Martina (pseudonimo di un’atleta che vuole rimanere anonima) ha giocato per diverse squadre, dall’eccellenza regionale alla serie B, e ha vissuto il bello e il brutto di ogni categoria. “Ci davano un alloggio, ma non poteva entrare nessuno oltre a noi”, racconta. “Anche per invitare altre persone della squadra, non estranee, bisognava comunque avvisare l’allenatore. Una volta una compagna che viveva in un’altra casa si è bagnata sotto un acquazzone. Noi l’abbiamo accolta per farla asciugare e cambiare, e il mister si è arrabbiato perché l’abbiamo fatta entrare senza avvisarlo”. L’allenatore possedeva le chiavi della casa in cui le tesserate alloggiavano e ogni tanto entrava nell’appartamento. A volte avvisava le ragazze che sarebbe entrato anche quando loro non c’erano. ‘Di solito dividevo l’alloggio con cinque ragazze”, continua Martina. “Solo il fine settimana se ne aggiungevano tre che vivevano in altre città e arrivavamo a nove con un solo bagno’’.

Dal primo luglio del 2022 la serie A femminile è diventata un campionato professionistico, il che significa che alle calciatrici ora vengono riconosciute una serie di garanzie fino a quel momento assenti: stipendi adeguati, tutele in caso di infortuni e maternità, contributi previdenziali. Diverso il discorso per le serie minori, anche se non tutto si esaurisce lì.

In Italia esistono più realtà dedicate a donne di ogni età che giocano per divertimento in squadre da cinque, da sette o da undici, affiancando lo sport all’impegno sociale.

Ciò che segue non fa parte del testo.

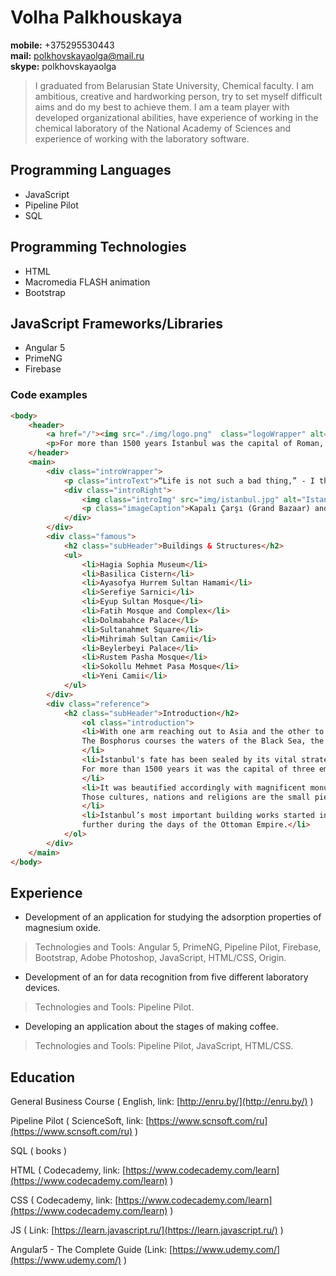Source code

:# Volha Palkhouskaya
**mobile:** +375295530443  
**mail:** polkhovskayaolga@mail.ru  
**skype:** polkhovskayaolga  
> I graduated from Belarusian State University, Chemical faculty. I am ambitious, 
> creative and hardworking person,  try to set myself difficult aims and do my best
> to achieve them. I am a team player with developed organizational  abilities, 
> have experience of working in the chemical laboratory of the National Academy 
> of Sciences and experience of working with the laboratory software.
## Programming Languages
* JavaScript
* Pipeline Pilot
* SQL
## Programming Technologies
* HTML
* Macromedia FLASH animation
* Bootstrap
## JavaScript Frameworks/Libraries
* Angular 5
* PrimeNG
* Firebase

### Code examples
```html
<body>
	<header>
		<a href="/"><img src="./img/logo.png"  class="logoWrapper" alt="Logo"></a>
		<p>For more than 1500 years İstanbul was the capital of Roman, Byzantine and Ottoman Empires.</p>
	</header>
    <main>
        <div class="introWrapper">
            <p class="introText">“Life is not such a bad thing,” - I think sometimes. - “In the end, you can always walk along the Bosphorus.”</p>
            <div class="introRight">
                <img class="introImg" src="img/istanbul.jpg" alt="Istanbul" />
                <p class="imageCaption">Kapalı Çarşı (Grand Bazaar) and Mısır Çarşısı (Spice)</p>
            </div>
        </div>
        <div class="famous">
            <h2 class="subHeader">Buildings & Structures</h2>
            <ul>
                <li>Hagia Sophia Museum</li>
                <li>Basilica Cistern</li>
                <li>Ayasofya Hurrem Sultan Hamami</li>
                <li>Serefiye Sarnici</li>
                <li>Eyup Sultan Mosque</li>
                <li>Fatih Mosque and Complex</li>
                <li>Dolmabahce Palace</li>
                <li>Sultanahmet Square</li>
                <li>Mihrimah Sultan Camii</li>
                <li>Beylerbeyi Palace</li>
                <li>Rustem Pasha Mosque</li>
                <li>Sokollu Mehmet Pasa Mosque</li>
                <li>Yeni Camii</li>
            </ul>
        </div>
        <div class="reference">
            <h2 class="subHeader">Introduction</h2>
                <ol class="introduction">
                <li>With one arm reaching out to Asia and the other to Europe, İstanbul is the only city in the world built on two continents.
                The Bosphorus courses the waters of the Black Sea, the Sea of Marmara and the Golden Horn through the city’s heart.
                </li>
                <li>İstanbul's fate has been sealed by its vital strategic location and its enchanting natural beauty.
                For more than 1500 years it was the capital of three empires: Roman, Byzantine and the Ottoman Empires.
                </li>
                <li>It was beautified accordingly with magnificent monuments and became a metropolis where diverse cultures, nations and religions mingled.
                Those cultures, nations and religions are the small pieces that form the mosaic of İstanbul.
                </li>
                <li>İstanbul’s most important building works started in the Byzantine period and the city was then embellished 
                further during the days of the Ottoman Empire.</li>
            </ol>	
        </div>	
    </main>
</body>
```
## Experience
 * Development of an application for studying the adsorption properties of magnesium oxide.
 > Technologies and Tools: Angular 5, PrimeNG, Pipeline Pilot, Firebase, Bootstrap, Adobe Photoshop, JavaScript, HTML/CSS, Origin.

 * Development of an for data recognition from five different laboratory devices.
 > Technologies and Tools: Pipeline Pilot.

 * Developing an application about the stages of making coffee.
 >Technologies and Tools: Pipeline Pilot, JavaScript, HTML/CSS.

## Education

General Business Course ( English, link: [http://enru.by/](http://enru.by/) )

Pipeline Pilot ( ScienceSoft, link: [https://www.scnsoft.com/ru](https://www.scnsoft.com/ru) )

SQL ( books )

HTML ( Codecademy, link: [https://www.codecademy.com/learn](https://www.codecademy.com/learn) )

CSS ( Codecademy, link: [https://www.codecademy.com/learn](https://www.codecademy.com/learn) )

JS ( Link: [https://learn.javascript.ru/](https://learn.javascript.ru/) )

Angular5 - The Complete Guide (Link: [https://www.udemy.com/](https://www.udemy.com/) )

È il caso della Inguastite Fc, un nome che in più dialetti del centro Italia significa “arrabbiate”, di una “rabbia che alimenta il bisogno di giustizia sociale’’, spiega Ileana Forneris, capitana della squadra perugina di calcio popolare. Le giocatrici hanno tra i 19 e i 48 anni di età, provengono da varie zone d’Italia e del mondo e quasi nessuna prima aveva mai giocato a calcio nella vita. Il valore di base è l’inclusione, quello che Forneris confessa non aver trovato quando giocava in serie B, in una squadra poi smantellata per dirottare i fondi a quella maschile. Nell’idea di Ileana le grandi squadre e le piccole realtà dovrebbero agire in sinergia: “Per una bambina vedere delle squadre femminili che giocano ad alti livelli come quelle dei maschi può essere uno stimolo a sentirsi più forti, qualcosa che fa dire ‘Lo posso fare anch’io’. Però poi è dal territorio che si parte”.

Alla domanda se le giocatrici di calcio popolare seguiranno la nazionale Ileana ha risposto che nessuna delle ragazze segue abitualmente il calcio femminile da tifosa o da spettatrice. Anzi, a parte una delle più anziane che ha giocato ad altissimi livelli, “in generale le altre non hanno mai visto una partita di calcio”. Chissà se cominceranno con la nazionale.